_Exercise details_. The answer consists only of the lines from the beginning of the listing below to the line holding "vor eurem Angesicht, so", inclusive, with every picture removed.

_Task data_.
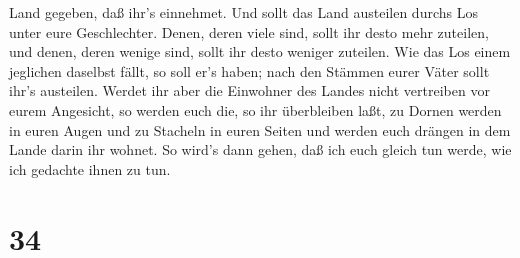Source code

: Land gegeben, daß ihr's einnehmet.  Und sollt das Land
austeilen durchs Los unter eure Geschlechter. Denen, deren viele sind,
sollt ihr desto mehr zuteilen, und denen, deren wenige sind, sollt ihr
desto weniger zuteilen. Wie das Los einem jeglichen daselbst fällt, so
soll er's haben; nach den Stämmen eurer Väter sollt ihr's austeilen.
 Werdet ihr aber die Einwohner des Landes nicht vertreiben
vor eurem Angesicht, so werden euch die, so ihr überbleiben laßt, zu
Dornen werden in euren Augen und zu Stacheln in euren Seiten und werden
euch drängen in dem Lande darin ihr wohnet.  So wird's dann
gehen, daß ich euch gleich tun werde, wie ich gedachte ihnen zu tun.

\hypertarget{section-33}{%
\section{34}\label{section-33}}

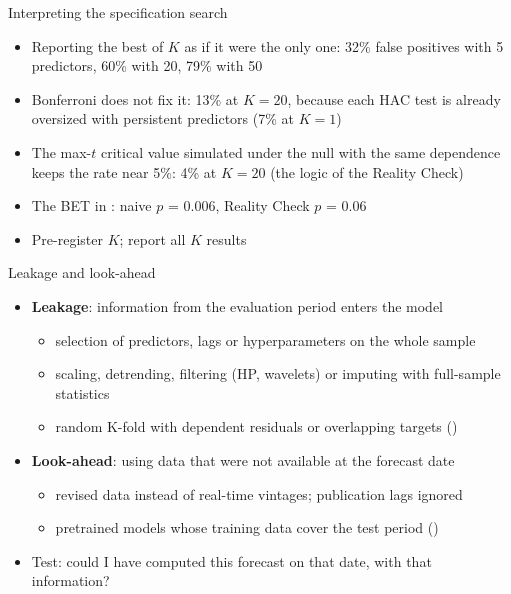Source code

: \begin{frame}{Interpreting the specification search}
\itemsize{\small}
\begin{itemize}
    \item Reporting the best of $K$ as if it were the only one: 32\% false positives with 5 predictors, 60\% with 20, 79\% with 50
    \item Bonferroni does not fix it: 13\% at $K = 20$, because each HAC test is already oversized with persistent predictors (7\% at $K = 1$)
    \item The max-$t$ critical value simulated under the null with the same dependence keeps the rate near 5\%: 4\% at $K = 20$ (the logic of the Reality Check)
    \item The BET in : naive $p$ = 0.006, Reality Check $p$ = 0.06
    \item Pre-register $K$; report all $K$ results
\end{itemize}
\end{frame}

\begin{frame}{Leakage and look-ahead}
\itemsize{\small}
\begin{itemize}
    \item \textbf{Leakage}: information from the evaluation period enters the model 
    \begin{itemize}
        \item selection of predictors, lags or hyperparameters on the whole sample
        \item scaling, detrending, filtering (HP, wavelets) or imputing with full-sample statistics
        \item random K-fold with dependent residuals or overlapping targets ()
    \end{itemize}
    \item \textbf{Look-ahead}: using data that were not available at the forecast date
    \begin{itemize}
        \item revised data instead of real-time vintages; publication lags ignored
        \item pretrained models whose training data cover the test period ()
    \end{itemize}
    \item Test: could I have computed this forecast on that date, with that information?
\end{itemize}
\end{frame}


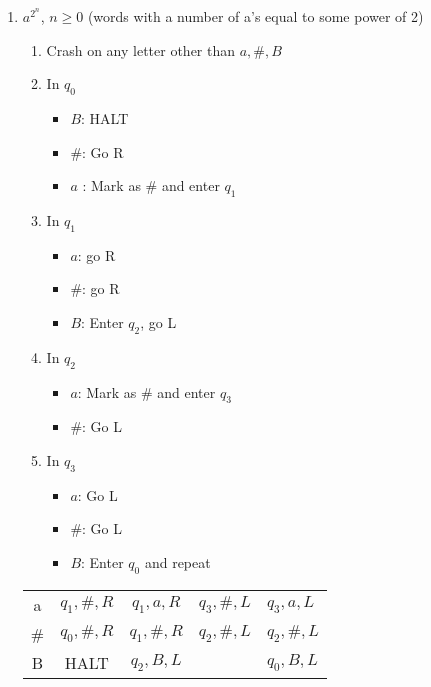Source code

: \documentclass[12pt]{scrbook}
\begin{document}
\begin{enumerate}
\begin{enumerate}
        \item $a^{2^n}$, $n \geq 0$ (words with a number of a's equal to some power of 2)

          \begin{enumerate}
            \item Crash on any letter other than $a, \#, B$
            \item In $q_0$
              \begin{itemize}
                \item $B$: HALT
                \item \#: Go R
                \item $a$ : Mark as \# and enter $q_1$
              \end{itemize}
            \item In $q_1$
              \begin{itemize}
              \item $a$: go R
              \item \#: go R
              \item $B$: Enter $q_2$, go L
              \end{itemize}
            \item In $q_2$
              \begin{itemize}
              \item $a$: Mark as \# and enter $q_3$
              \item \#: Go L
              \end{itemize}
            \item In $q_3$
              \begin{itemize}
              \item $a$: Go L
              \item \#: Go L
              \item $B$: Enter $q_0$ and repeat
              \end{itemize}
          \end{enumerate}

          \begin{table}[H]
          \begin{tabular}{c | c | c | c}
            a & $q_1, \#, R$ & $q_1, a, R$ & $q_3, \#, L$ & $q_3, a, L$   \\
            \# & $q_0, \#, R$ & $q_1, \#, R$ &  $q_2, \#, L$  & $q_2, \#, L$  \\
            B & HALT &  $q_2, B, L$ &  & $q_0, B, L$
          \end{tabular}
        \end{table}


\end{enumerate}
\end{enumerate}
\end{document}
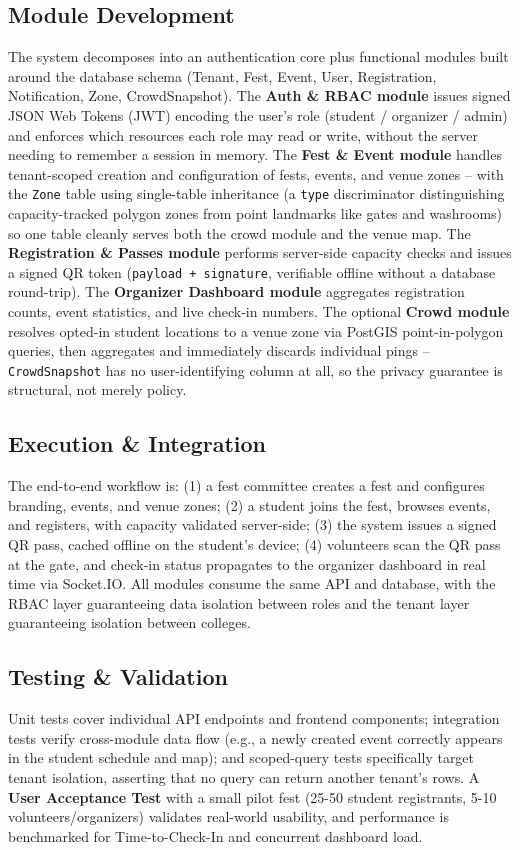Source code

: \documentclass[11pt,a4paper]{article}
\begin{document}
\subsection{Module Development}
The system decomposes into an authentication core plus functional modules built around
the database schema (Tenant, Fest, Event, User, Registration, Notification, Zone,
CrowdSnapshot). The \textbf{Auth \& RBAC module} issues signed JSON Web Tokens (JWT)
encoding the user's role (student / organizer / admin) and enforces which resources
each role may read or write, without the server needing to remember a session in
memory. The \textbf{Fest \& Event module} handles tenant-scoped creation and
configuration of fests, events, and venue zones -- with the \texttt{Zone} table using
single-table inheritance (a \texttt{type} discriminator distinguishing capacity-tracked
polygon zones from point landmarks like gates and washrooms) so one table cleanly
serves both the crowd module and the venue map. The \textbf{Registration \& Passes
module} performs server-side capacity checks and issues a signed QR token
(\texttt{payload~+~signature}, verifiable offline without a database round-trip). The
\textbf{Organizer Dashboard module} aggregates registration counts, event statistics,
and live check-in numbers. The optional \textbf{Crowd module} resolves opted-in student
locations to a venue zone via PostGIS point-in-polygon queries, then aggregates and
immediately discards individual pings -- \texttt{CrowdSnapshot} has no user-identifying
column at all, so the privacy guarantee is structural, not merely policy.

\subsection{Execution \& Integration}
The end-to-end workflow is: (1) a fest committee creates a fest and configures
branding, events, and venue zones; (2) a student joins the fest, browses events, and
registers, with capacity validated server-side; (3) the system issues a signed QR pass,
cached offline on the student's device; (4) volunteers scan the QR pass at the gate,
and check-in status propagates to the organizer dashboard in real time via Socket.IO.
All modules consume the same API and database, with the RBAC layer guaranteeing data
isolation between roles and the tenant layer guaranteeing isolation between colleges.

\subsection{Testing \& Validation}
Unit tests cover individual API endpoints and frontend components; integration tests
verify cross-module data flow (e.g., a newly created event correctly appears in the
student schedule and map); and scoped-query tests specifically target tenant isolation,
asserting that no query can return another tenant's rows. A \textbf{User Acceptance
Test} with a small pilot fest (25-50 student registrants, 5-10
volunteers/organizers) validates real-world usability, and performance is benchmarked
for Time-to-Check-In and concurrent dashboard load.
\end{document}

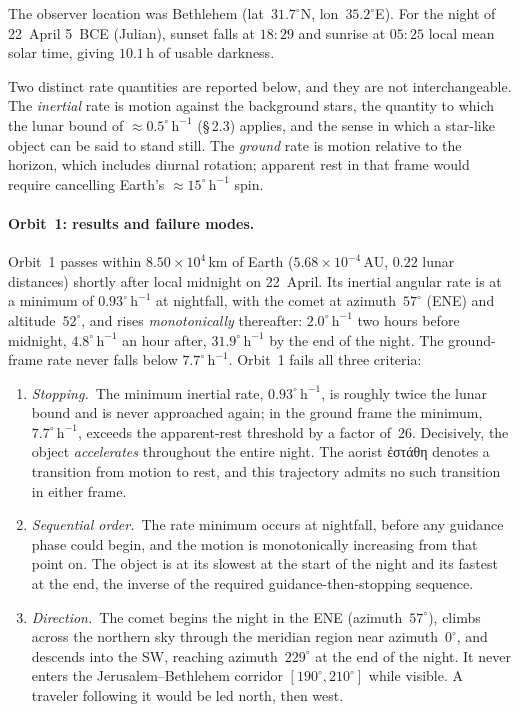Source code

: \documentclass[11pt,a4paper]{article}
\newcommand{\grk}[1]{{\fontencoding{LGR}\selectfont #1}}
\newcommand{\grk}[1]{{\greekfont #1}}
\begin{document}
The observer location was Bethlehem (lat~$31.7^\circ$N, lon~$35.2^\circ$E).
For the night of 22~April 5~BCE (Julian), sunset falls at $18{:}29$ and
sunrise at $05{:}25$ local mean solar time, giving $10.1$\,h of usable
darkness.

Two distinct rate quantities are reported below, and they are not
interchangeable.  The \emph{inertial} rate is motion against the background
stars, the quantity to which the lunar bound of
${\approx}0.5^\circ\,\mathrm{h}^{-1}$ (\S\,2.3) applies, and the sense in
which a star-like object can be said to stand still.  The \emph{ground}
rate is motion relative to the horizon, which includes diurnal rotation;
apparent rest in that frame would require cancelling Earth's
${\approx}15^\circ\,\mathrm{h}^{-1}$ spin.

\paragraph{Orbit~1: results and failure modes.}
Orbit~1 passes within $8.50\times10^{4}$\,km of Earth
($5.68\times10^{-4}$\,AU, $0.22$ lunar distances) shortly after local
midnight on 22~April.  Its inertial angular rate is at a minimum of
$0.93^\circ\,\mathrm{h}^{-1}$ at nightfall, with the comet at
azimuth~$57^\circ$ (ENE) and altitude~$52^\circ$, and rises
\emph{monotonically} thereafter: $2.0^\circ\,\mathrm{h}^{-1}$ two hours
before midnight, $4.8^\circ\,\mathrm{h}^{-1}$ an hour after,
$31.9^\circ\,\mathrm{h}^{-1}$ by the end of the night.  The ground-frame
rate never falls below $7.7^\circ\,\mathrm{h}^{-1}$.  Orbit~1 fails all
three criteria:

\begin{enumerate}
  \item \textit{Stopping.}~The minimum inertial rate,
    $0.93^\circ\,\mathrm{h}^{-1}$, is roughly twice the lunar bound and is
    never approached again; in the ground frame the minimum,
    $7.7^\circ\,\mathrm{h}^{-1}$, exceeds the apparent-rest threshold by a
    factor of~$26$.  Decisively, the object \emph{accelerates} throughout
    the entire night.  The aorist \grk{ἐστάθη} denotes a transition from
    motion to rest, and this trajectory admits no such transition in either
    frame.
  \item \textit{Sequential order.}~The rate minimum occurs at nightfall,
    before any guidance phase could begin, and the motion is monotonically
    increasing from that point on.  The object is at its slowest at the
    start of the night and its fastest at the end, the inverse of the
    required guidance-then-stopping sequence.
  \item \textit{Direction.}~The comet begins the night in the ENE
    (azimuth~$57^\circ$), climbs across the northern sky through the
    meridian region near azimuth~$0^\circ$, and descends into the SW,
    reaching azimuth~$229^\circ$ at the end of the night.  It never enters
    the Jerusalem--Bethlehem corridor $[190^\circ, 210^\circ]$ while
    visible.  A traveler following it would be led north, then west.
\end{enumerate}
\end{document}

_Output below_.
Source code

: Land gegeben, daß ihr's einnehmet.  Und sollt das Land
austeilen durchs Los unter eure Geschlechter. Denen, deren viele sind,
sollt ihr desto mehr zuteilen, und denen, deren wenige sind, sollt ihr
desto weniger zuteilen. Wie das Los einem jeglichen daselbst fällt, so
soll er's haben; nach den Stämmen eurer Väter sollt ihr's austeilen.
 Werdet ihr aber die Einwohner des Landes nicht vertreiben
vor eurem Angesicht, so werden euch die, so ihr überbleiben laßt, zu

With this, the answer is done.